Au cours des années, l’opinion générale a changé plusieurs fois. En 1994 j’ai déclaré: en 1992, Wallraff et Streng avaient de nouveau une vision positive. Lorsqu’un pigeon approche de son pigeonnier et survole des régions de plus en plus familières, les repères topographiques vont commencer à jouer un rôle de plus en plus important dans la localisation du colombier. Ces auteurs pensaient même que les pigeons ayant eu la chance de reconnaître le paysage à un endroit familier, ne fût-ce que pendant 5 minutes avant le lâcher, voleraient plus rapidement vers leur colombier. Cela correspond à ce que les colombophiles savent depuis longtemps : les pigeons rentrant à la maison augmentent leur cadence lorsqu’ils arrivent au-dessus d’une région familière. C’est l’effet de la reconnaissance locale, une caractéristique principalement acquise lors des premières sorties et des vols d’entraînements des jeunes pigeons. Combien de fois n’ai-je pas insisté sur la nécessité que cette reconnaissance locale ait lieu le plus rapidement possible. C’est-à-dire que les pigeonneaux doivent prendre connaissance le plus vite possible des environs: voir l’extérieur, sortir, grimper sur le toit, effectuer des tours de plus en plus lointains.
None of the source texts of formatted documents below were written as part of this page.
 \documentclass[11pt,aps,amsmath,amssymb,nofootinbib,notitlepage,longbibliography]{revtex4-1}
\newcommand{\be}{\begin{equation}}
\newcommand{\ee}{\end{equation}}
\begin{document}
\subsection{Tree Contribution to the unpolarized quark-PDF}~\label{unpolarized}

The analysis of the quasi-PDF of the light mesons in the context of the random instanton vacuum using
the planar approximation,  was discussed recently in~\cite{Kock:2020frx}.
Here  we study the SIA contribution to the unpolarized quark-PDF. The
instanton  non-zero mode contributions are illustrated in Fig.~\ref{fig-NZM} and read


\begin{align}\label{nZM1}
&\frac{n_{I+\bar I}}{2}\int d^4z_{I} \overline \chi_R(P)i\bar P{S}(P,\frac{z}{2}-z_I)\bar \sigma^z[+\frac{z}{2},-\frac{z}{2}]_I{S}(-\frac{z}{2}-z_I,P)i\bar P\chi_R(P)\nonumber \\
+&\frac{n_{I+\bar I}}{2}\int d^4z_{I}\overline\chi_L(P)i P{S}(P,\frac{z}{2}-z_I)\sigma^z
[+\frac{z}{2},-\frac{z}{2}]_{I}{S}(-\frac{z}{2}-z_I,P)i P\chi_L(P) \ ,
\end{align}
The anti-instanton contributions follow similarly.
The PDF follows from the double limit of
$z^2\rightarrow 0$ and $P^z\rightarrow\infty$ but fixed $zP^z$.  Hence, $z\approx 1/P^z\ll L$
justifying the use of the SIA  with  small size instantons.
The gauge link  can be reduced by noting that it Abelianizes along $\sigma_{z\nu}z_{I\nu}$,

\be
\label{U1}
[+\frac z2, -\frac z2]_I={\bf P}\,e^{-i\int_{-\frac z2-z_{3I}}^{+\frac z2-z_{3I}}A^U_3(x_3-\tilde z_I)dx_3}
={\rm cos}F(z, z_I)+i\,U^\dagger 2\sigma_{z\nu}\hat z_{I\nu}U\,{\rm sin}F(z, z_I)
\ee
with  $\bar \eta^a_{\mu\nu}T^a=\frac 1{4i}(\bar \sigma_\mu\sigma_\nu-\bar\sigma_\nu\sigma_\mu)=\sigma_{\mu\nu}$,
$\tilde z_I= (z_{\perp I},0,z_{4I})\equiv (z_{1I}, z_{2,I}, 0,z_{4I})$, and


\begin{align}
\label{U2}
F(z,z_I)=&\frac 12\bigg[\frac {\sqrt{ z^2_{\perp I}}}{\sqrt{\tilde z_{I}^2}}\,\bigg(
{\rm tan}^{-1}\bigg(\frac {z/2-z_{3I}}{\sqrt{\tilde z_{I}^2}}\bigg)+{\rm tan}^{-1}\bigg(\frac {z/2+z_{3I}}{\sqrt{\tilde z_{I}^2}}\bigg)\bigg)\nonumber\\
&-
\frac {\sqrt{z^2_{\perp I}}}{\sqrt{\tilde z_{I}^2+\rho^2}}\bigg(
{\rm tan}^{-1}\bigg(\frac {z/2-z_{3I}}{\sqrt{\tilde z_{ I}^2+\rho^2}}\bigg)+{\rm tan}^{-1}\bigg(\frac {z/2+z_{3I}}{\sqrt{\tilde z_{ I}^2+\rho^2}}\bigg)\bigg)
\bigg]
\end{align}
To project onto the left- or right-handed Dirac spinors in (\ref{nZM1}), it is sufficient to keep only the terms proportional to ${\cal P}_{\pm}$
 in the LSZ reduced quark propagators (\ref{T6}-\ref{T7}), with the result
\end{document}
Cela donne vraisemblablement un sentiment de sécurité aux animaux. Je dois dire que je pensais en parlant de reconnaissance locale, uniquement aux repères visuels. Par contre, d’après son texte, je peux affirmer qu’ici Wallraff pense également à l’usage d’un deuxième sens, l’odorat.
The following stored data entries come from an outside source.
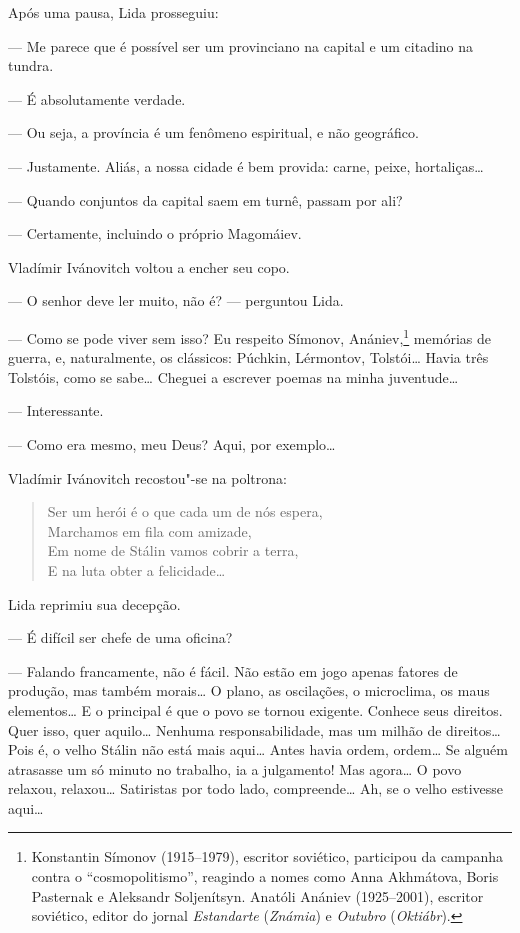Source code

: Após uma pausa, Lida prosseguiu:

--- Me parece que é possível ser um provinciano na capital e um citadino
na tundra.

--- É absolutamente verdade.

--- Ou seja, a província é um fenômeno espiritual, e não geográfico.

--- Justamente. Aliás, a nossa cidade é bem provida: carne, peixe,
hortaliças\ldots{}

--- Quando conjuntos da capital saem em turnê, passam por ali?

--- Certamente, incluindo o próprio Magomáiev.

Vladímir Ivánovitch voltou a encher seu copo.

--- O senhor deve ler muito, não é? --- perguntou Lida.

--- Como se pode viver sem isso? Eu respeito Símonov, Anániev,\footnote{Konstantin
  Símonov (1915--1979), escritor soviético, participou da campanha
  contra o ``cosmopolitismo'', reagindo a nomes como Anna Akhmátova,
  Boris Pasternak e Aleksandr Soljenítsyn. Anatóli Anániev (1925--2001),
  escritor soviético, editor do jornal \emph{Estandarte} (\emph{Známia})
  e \emph{Outubro} (\emph{Oktiábr}).} memórias de guerra, e,
naturalmente, os clássicos: Púchkin, Lérmontov, Tolstói\ldots{} Havia três
Tolstóis, como se sabe\ldots{} Cheguei a escrever poemas na minha
juventude\ldots{}

--- Interessante.

--- Como era mesmo, meu Deus? Aqui, por exemplo\ldots{}

Vladímir Ivánovitch recostou"-se na poltrona:

\begin{verse}
Ser um herói é o que cada um de nós espera,\\
Marchamos em fila com amizade,\\
Em nome de Stálin vamos cobrir a terra,\\
E na luta obter a felicidade\ldots{}
\end{verse}

Lida reprimiu sua decepção.

--- É difícil ser chefe de uma oficina?

--- Falando francamente, não é fácil. Não estão em jogo apenas fatores
de produção, mas também morais\ldots{} O plano, as oscilações, o microclima,
os maus elementos\ldots{} E o principal é que o povo se tornou exigente.
Conhece seus direitos. Quer isso, quer aquilo\ldots{} Nenhuma
responsabilidade, mas um milhão de direitos\ldots{} Pois é, o velho Stálin
não está mais aqui\ldots{} Antes havia ordem, ordem\ldots{} Se alguém atrasasse um
só minuto no trabalho, ia a julgamento! Mas agora\ldots{} O povo relaxou,
relaxou\ldots{} Satiristas por todo lado, compreende\ldots{} Ah, se o velho
estivesse aqui\ldots{}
2) Wallraff a émis une nouvelle idée en rapport avec la technique suivie jusqu’à présent lors de la recherche sur la navigation du pigeon voyageur. Celle-ci consiste dans l’observation au moyen d’une longue-vue de la direction prise après le lâcher, donc de l’endroit de l’horizon où le pigeon disparaît.
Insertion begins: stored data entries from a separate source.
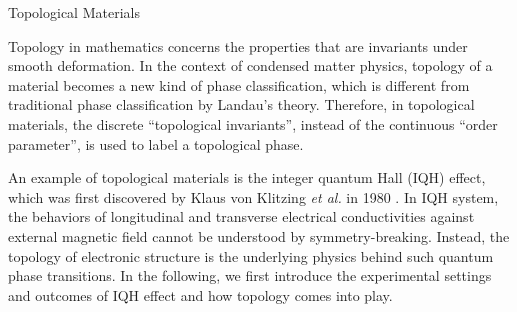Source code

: 	{\centering
		\vspace{12pt} Topological Materials
	    \par
	}
Topology in mathematics concerns the properties that are invariants under smooth deformation. In the context of condensed matter physics, topology of a material becomes a new kind of phase classification, which is different from traditional phase classification by Landau's theory. Therefore, in topological materials, the discrete ``topological invariants'', instead of the continuous ``order parameter'', is used to label a topological phase. 

An example of topological materials is the integer quantum Hall (IQH) effect, which was first discovered by Klaus von Klitzing {\it et al.} in 1980 \cite{Klitzing1980new}. In IQH system, the behaviors of longitudinal and transverse electrical conductivities against external magnetic field cannot be understood by symmetry-breaking. Instead, the topology of electronic structure is the underlying physics behind such quantum phase transitions. In the following, we first introduce the experimental settings and outcomes of IQH effect and how topology comes into play.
Wallraff présume que cette manière de faire est fautive. Puisqu’une partie des pigeons, qui prennent une mauvaise direction au départ, reviennent quand même à la maison. Selon lui, il faut prendre en considération non seulement le retour au colombier mais également calculer la vitesse de retour après un lâcher à partir d’un point inconnu. Ce changement dans la technique appliquée à la recherche sur la navigation du pigeon voyageur me réjouit et va au devant d’une remarque que j’avais déjà émise plus d’une fois. Ainsi, je m’étais déjà soucié (P.R. 9/94) des grandes pertes et des retours souvent laborieux des pigeons d’expérience par rapport aux prestations en concours de nos pigeons voyageurs. Je n’arrive pas à me défaire de l’idée que dans les essais scientifiques, on utilise des oiseaux tout-venants et atteints de maladies chroniques. En conclusion, on peut se réjouir que, grâce à la nouvelle technique proposée par Wallraff, de nouveaux aspects dans la recherche vont être mis en évidence. Il faut cependant être conscients qu’il reste encore beaucoup de pain sur la planche.
Prof. G. Van Grembergen
Notices:
- D’après Wallraff et Streng, les pigeons qui ont la chance de reconnaître le paysage à un endroit familier, ne fût-ce que pendant cinq minutes avant le lâcher, rentrent plus rapidement.
- Lorsqu’un pigeon s’approche de son pigeonnier et survole des régions de plus en plus familières, les repères topographiques commencent à jouer un rôle de plus en plus prépondérant dans la localisation du colombier.